> _TASK GOAL_
Tell me how many lines in the data include "specific", and keep the reply to that number.

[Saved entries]
★ ★ ★ ★
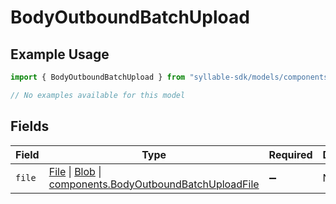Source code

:# BodyOutboundBatchUpload

## Example Usage

```typescript
import { BodyOutboundBatchUpload } from "syllable-sdk/models/components";

// No examples available for this model
```

## Fields

| Field                                                                                                                                                                                                                            | Type                                                                                                                                                                                                                             | Required                                                                                                                                                                                                                         | Description                                                                                                                                                                                                                      |
| -------------------------------------------------------------------------------------------------------------------------------------------------------------------------------------------------------------------------------- | -------------------------------------------------------------------------------------------------------------------------------------------------------------------------------------------------------------------------------- | -------------------------------------------------------------------------------------------------------------------------------------------------------------------------------------------------------------------------------- | -------------------------------------------------------------------------------------------------------------------------------------------------------------------------------------------------------------------------------- |
| `file`                                                                                                                                                                                                                           | [File](https://developer.mozilla.org/en-US/docs/Web/API/File) \| [Blob](https://developer.mozilla.org/en-US/docs/Web/API/Blob) \| [components.BodyOutboundBatchUploadFile](../../models/components/bodyoutboundbatchuploadfile.md) | :heavy_minus_sign:                                                                                                                                                                                                               | N/A                                                                                                                                                                                                                              |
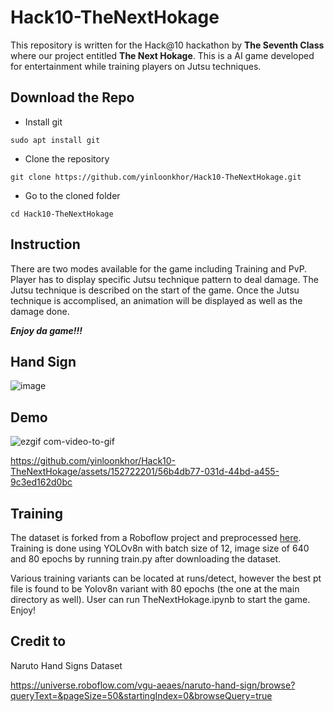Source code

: # Hack10-TheNextHokage

This repository is written for the Hack@10 hackathon by **The Seventh Class** where our project entitled **The Next Hokage**. This is a AI game developed for entertainment while training players on Jutsu techniques.

## Download the Repo

- Install git
```
sudo apt install git
```

- Clone the repository
```
git clone https://github.com/yinloonkhor/Hack10-TheNextHokage.git
```

- Go to the cloned folder
```
cd Hack10-TheNextHokage
```

## Instruction
There are two modes available for the game including Training and PvP. Player has to display specific Jutsu technique pattern to deal damage. The Jutsu technique is described on the start of the game. Once the Jutsu technique is accomplised, an animation will be displayed as well as the damage done.

_**Enjoy da game!!!**_

## Hand Sign
![image](https://github.com/yinloonkhor/Hack10-TheNextHokage/assets/152722201/2f481b3a-9abc-4838-b57f-ab652cba79f2)

## Demo
![ezgif com-video-to-gif](https://github.com/yinloonkhor/Hack10-TheNextHokage/assets/152722201/bd8de2c6-c677-4b48-baf9-a58baa65bdf0)



https://github.com/yinloonkhor/Hack10-TheNextHokage/assets/152722201/56b4db77-031d-44bd-a455-9c3ed162d0bc



## Training
The dataset is forked from a Roboflow project and preprocessed [here](https://app.roboflow.com/eddy-miner-mwie9/naruto-t7o4a/2). Training is done using YOLOv8n with batch size of 12, image size of 640 and 80 epochs by running train.py after downloading the dataset.

Various training variants can be located at runs/detect, however the best pt file is found to be Yolov8n variant with 80 epochs (the one at the main directory as well). User can run TheNextHokage.ipynb to start the game. Enjoy!


## Credit to
Naruto Hand Signs Dataset

https://universe.roboflow.com/vgu-aeaes/naruto-hand-sign/browse?queryText=&pageSize=50&startingIndex=0&browseQuery=true
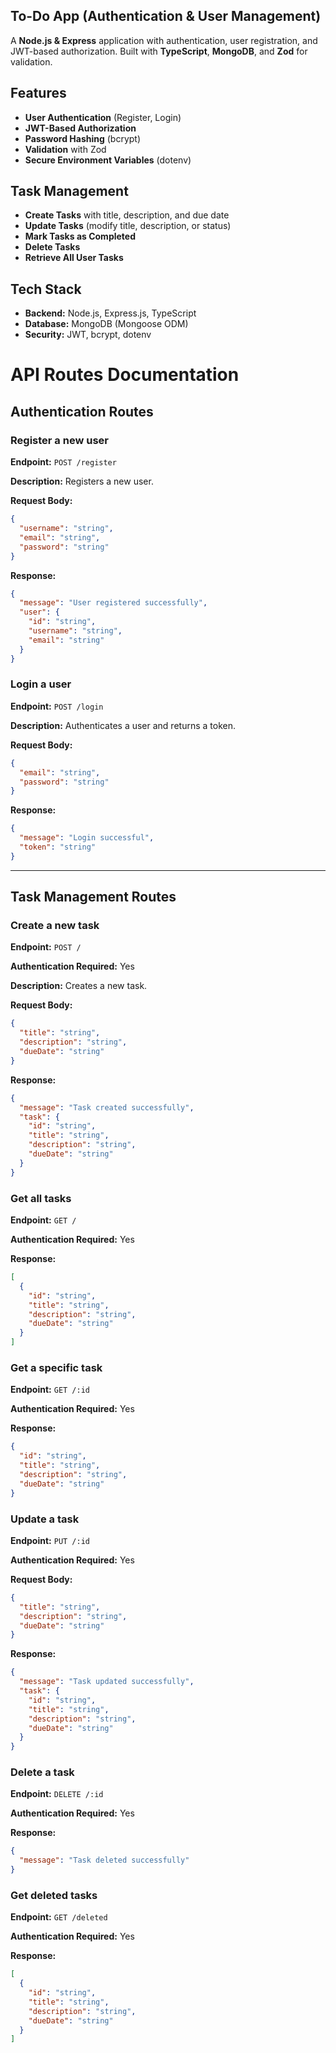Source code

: ## To-Do App (Authentication & User Management)

A **Node.js & Express** application with authentication, user registration, and JWT-based authorization.
Built with **TypeScript**, **MongoDB**, and **Zod** for validation.

## Features

-  **User Authentication** (Register, Login)
-  **JWT-Based Authorization**
-  **Password Hashing** (bcrypt)
-  **Validation** with Zod
-  **Secure Environment Variables** (dotenv)

## Task Management
- **Create Tasks** with title, description, and due date
- **Update Tasks** (modify title, description, or status)
- **Mark Tasks as Completed**
- **Delete Tasks**
- **Retrieve All User Tasks**

## Tech Stack

- **Backend:** Node.js, Express.js, TypeScript
- **Database:** MongoDB (Mongoose ODM)
- **Security:** JWT, bcrypt, dotenv

# API Routes Documentation
## Authentication Routes

### Register a new user
**Endpoint:** `POST /register`

**Description:** Registers a new user.

**Request Body:**
```json
{
  "username": "string",
  "email": "string",
  "password": "string"
}
```

**Response:**
```json
{
  "message": "User registered successfully",
  "user": {
    "id": "string",
    "username": "string",
    "email": "string"
  }
}
```

### Login a user
**Endpoint:** `POST /login`

**Description:** Authenticates a user and returns a token.

**Request Body:**
```json
{
  "email": "string",
  "password": "string"
}
```

**Response:**
```json
{
  "message": "Login successful",
  "token": "string"
}
```

---
## Task Management Routes

### Create a new task
**Endpoint:** `POST /`

**Authentication Required:** Yes

**Description:** Creates a new task.

**Request Body:**
```json
{
  "title": "string",
  "description": "string",
  "dueDate": "string"
}
```

**Response:**
```json
{
  "message": "Task created successfully",
  "task": {
    "id": "string",
    "title": "string",
    "description": "string",
    "dueDate": "string"
  }
}
```

### Get all tasks
**Endpoint:** `GET /`

**Authentication Required:** Yes

**Response:**
```json
[
  {
    "id": "string",
    "title": "string",
    "description": "string",
    "dueDate": "string"
  }
]
```

### Get a specific task
**Endpoint:** `GET /:id`

**Authentication Required:** Yes

**Response:**
```json
{
  "id": "string",
  "title": "string",
  "description": "string",
  "dueDate": "string"
}
```

### Update a task
**Endpoint:** `PUT /:id`

**Authentication Required:** Yes

**Request Body:**
```json
{
  "title": "string",
  "description": "string",
  "dueDate": "string"
}
```

**Response:**
```json
{
  "message": "Task updated successfully",
  "task": {
    "id": "string",
    "title": "string",
    "description": "string",
    "dueDate": "string"
  }
}
```

### Delete a task
**Endpoint:** `DELETE /:id`

**Authentication Required:** Yes

**Response:**
```json
{
  "message": "Task deleted successfully"
}
```

### Get deleted tasks
**Endpoint:** `GET /deleted`

**Authentication Required:** Yes

**Response:**
```json
[
  {
    "id": "string",
    "title": "string",
    "description": "string",
    "dueDate": "string"
  }
]
```

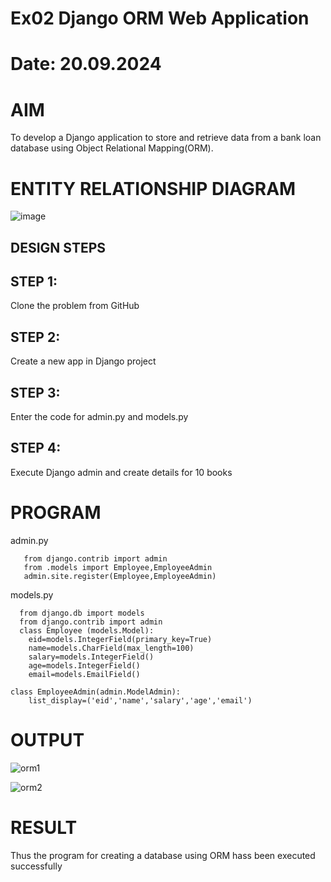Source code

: # Ex02 Django ORM Web Application
# Date: 20.09.2024
# AIM
To develop a Django application to store and retrieve data from a bank loan database using Object Relational Mapping(ORM).

# ENTITY RELATIONSHIP DIAGRAM
![image](https://github.com/user-attachments/assets/d169b9ec-e93a-4bc2-84d1-ed752f07f9d2)


## DESIGN STEPS
## STEP 1:
Clone the problem from GitHub

## STEP 2:
Create a new app in Django project

## STEP 3:
Enter the code for admin.py and models.py

## STEP 4:
Execute Django admin and create details for 10 books

# PROGRAM

admin.py
```
   from django.contrib import admin
   from .models import Employee,EmployeeAdmin
   admin.site.register(Employee,EmployeeAdmin)
```
models.py
```
  from django.db import models
  from django.contrib import admin
  class Employee (models.Model):
    eid=models.IntegerField(primary_key=True)
    name=models.CharField(max_length=100)
    salary=models.IntegerField()
    age=models.IntegerField()
    email=models.EmailField()
 
class EmployeeAdmin(admin.ModelAdmin):
    list_display=('eid','name','salary','age','email')
```

# OUTPUT

![orm1](https://github.com/user-attachments/assets/e0be541b-cf35-42c9-b3f5-dde8400ea6d9)

![orm2](https://github.com/user-attachments/assets/da06b728-b899-4bbc-8894-d9c8062c2aa2)







# RESULT
Thus the program for creating a database using ORM hass been executed successfully
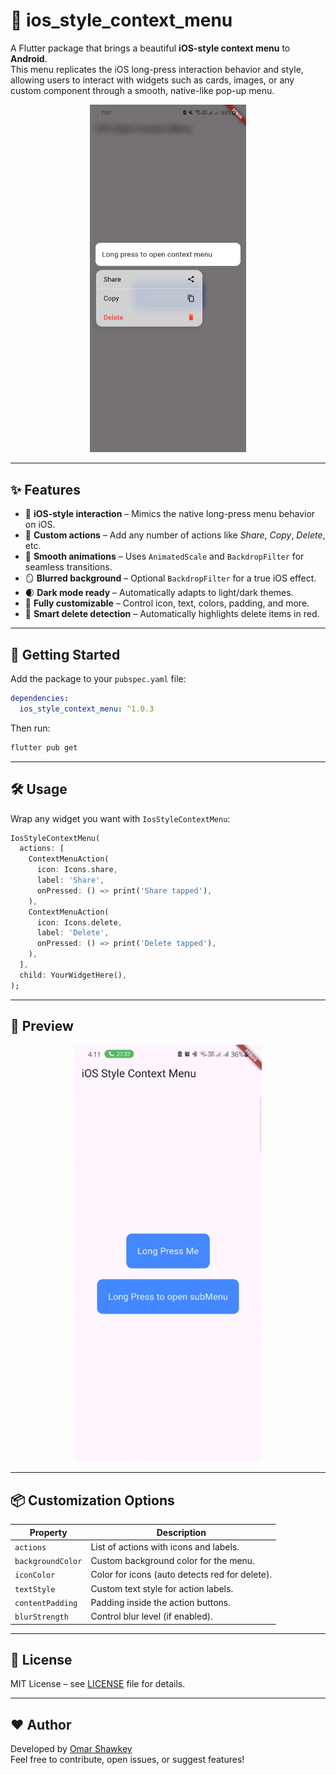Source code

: # 🍎 ios_style_context_menu

A Flutter package that brings a beautiful **iOS-style context menu** to **Android**.  
This menu replicates the iOS long-press interaction behavior and style, allowing users to interact with widgets such as cards, images, or any custom component through a smooth, native-like pop-up menu.

<p align="center">
  <img src="https://raw.githubusercontent.com/OmarShawkey13/ContextMenuAndroid/main/assets/images/example.jpg" width="250" alt="iOS-style context menu on Android"/>
</p>

---

## ✨ Features

- 🍏 **iOS-style interaction** – Mimics the native long-press menu behavior on iOS.
- 🧰 **Custom actions** – Add any number of actions like *Share*, *Copy*, *Delete*, etc.
- 💫 **Smooth animations** – Uses `AnimatedScale` and `BackdropFilter` for seamless transitions.
- 🪞 **Blurred background** – Optional `BackdropFilter` for a true iOS effect.
- 🌒 **Dark mode ready** – Automatically adapts to light/dark themes.
- 🧩 **Fully customizable** – Control icon, text, colors, padding, and more.
- 🧠 **Smart delete detection** – Automatically highlights delete items in red.

---

## 🚀 Getting Started

Add the package to your `pubspec.yaml` file:

```yaml
dependencies:
  ios_style_context_menu: ^1.0.3
```

Then run:

```bash
flutter pub get
```

---

## 🛠 Usage

Wrap any widget you want with `IosStyleContextMenu`:

```dart
IosStyleContextMenu(
  actions: [
    ContextMenuAction(
      icon: Icons.share,
      label: 'Share',
      onPressed: () => print('Share tapped'),
    ),
    ContextMenuAction(
      icon: Icons.delete,
      label: 'Delete',
      onPressed: () => print('Delete tapped'),
    ),
  ],
  child: YourWidgetHere(),
);
```

---

## 📸 Preview

<p align="center">
  <img src="https://raw.githubusercontent.com/OmarShawkey13/ContextMenuAndroid/main/assets/images/preview.gif" width="300"/>
</p>

---

## 📦 Customization Options

| Property        | Description                                 |
|----------------|---------------------------------------------|
| `actions`       | List of actions with icons and labels.      |
| `backgroundColor` | Custom background color for the menu.     |
| `iconColor`     | Color for icons (auto detects red for delete). |
| `textStyle`     | Custom text style for action labels.        |
| `contentPadding` | Padding inside the action buttons.         |
| `blurStrength`  | Control blur level (if enabled).            |

---

## 📄 License

MIT License – see [LICENSE](https://github.com/OmarShawkey13/ContextMenuAndroid/blob/main/LICENSE) file for details.

---

## ❤️ Author

Developed by [Omar Shawkey](https://github.com/OmarShawkey13)  
Feel free to contribute, open issues, or suggest features!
★ ★ ★ ★
> _SOLUTION TO THE EXERCISE_
2